その後ろでアーニィがソフィーの服を取りまとめて抱えあげていた。
「……では、エリ様。私はお客様のお召し物を――」
「何してるのアーニィ」
「え?」
「あなたも入りたいんでしょう?」
「え!? はい、あ、いや、えっと……」
「そんなのは他の誰かに任せて、一緒に入りましょう。うちの浴場は凄いのは知ってるでしょう? 3人なんて余裕よ」
「いえ、でも私なんかが……エリ様と」
「もう、いいから来なさい。じゃあこれ命令。
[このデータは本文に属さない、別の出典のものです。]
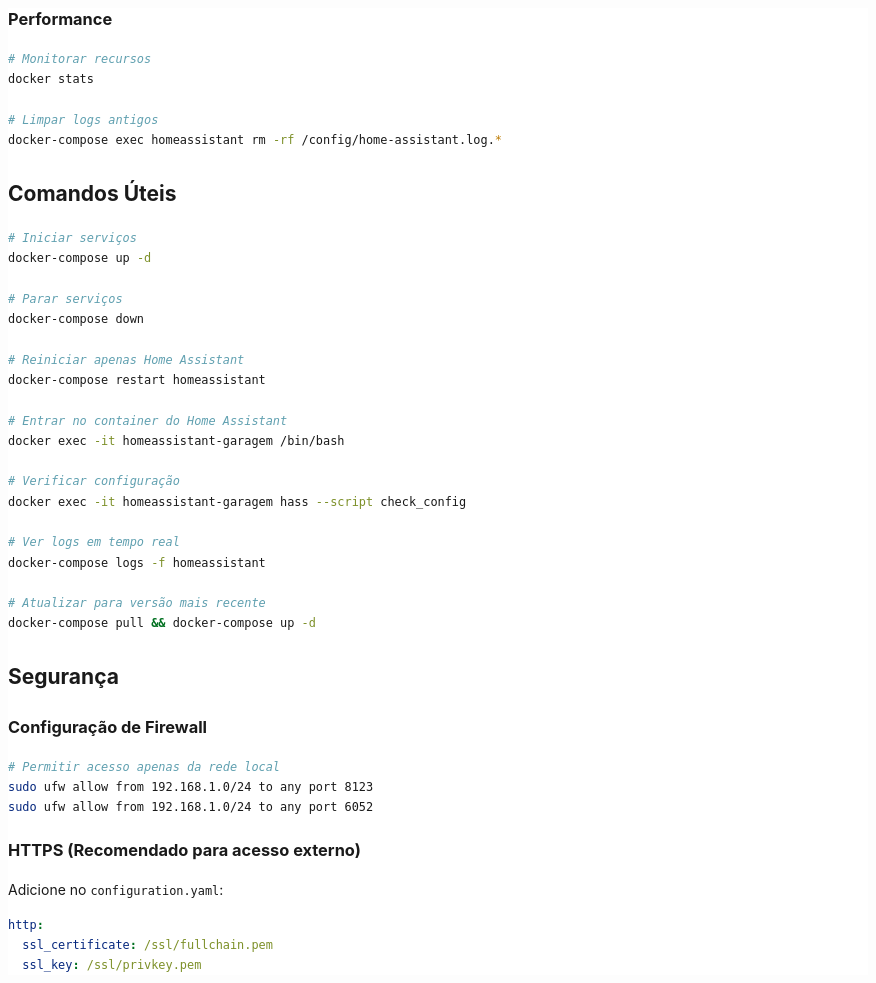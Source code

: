 ### Performance

```bash
# Monitorar recursos
docker stats

# Limpar logs antigos
docker-compose exec homeassistant rm -rf /config/home-assistant.log.*
```

## Comandos Úteis

```bash
# Iniciar serviços
docker-compose up -d

# Parar serviços
docker-compose down

# Reiniciar apenas Home Assistant
docker-compose restart homeassistant

# Entrar no container do Home Assistant
docker exec -it homeassistant-garagem /bin/bash

# Verificar configuração
docker exec -it homeassistant-garagem hass --script check_config

# Ver logs em tempo real
docker-compose logs -f homeassistant

# Atualizar para versão mais recente
docker-compose pull && docker-compose up -d
```

## Segurança

### Configuração de Firewall

```bash
# Permitir acesso apenas da rede local
sudo ufw allow from 192.168.1.0/24 to any port 8123
sudo ufw allow from 192.168.1.0/24 to any port 6052
```

### HTTPS (Recomendado para acesso externo)

Adicione no `configuration.yaml`:

```yaml
http:
  ssl_certificate: /ssl/fullchain.pem
  ssl_key: /ssl/privkey.pem
```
ここ数日、色々動いてくれたアーニィにご褒美よ。お風呂に入りなさい。いいわね」
「…………は、はい!!」
喜色満面の笑みを浮かべてアーニィが頷く。
まったく。素直じゃないんだから。
すごい羨ましそうな顔して。それで入るなとは言えないわよ。
いやいや。使用人の不満をしっかりケアする。なんて理想的な雇用主でしょう、私。
それにしても。みんな、本当に不器用ね。
ま、それもまたそれで。いい人生なんだろうけど。私みたいに器用に生きるのも、それはそれで大変なんだから。
というわけでしばしの間。身と心を休めることにしましょう。
それが仕事を頑張った人に与えられる権利なんだから。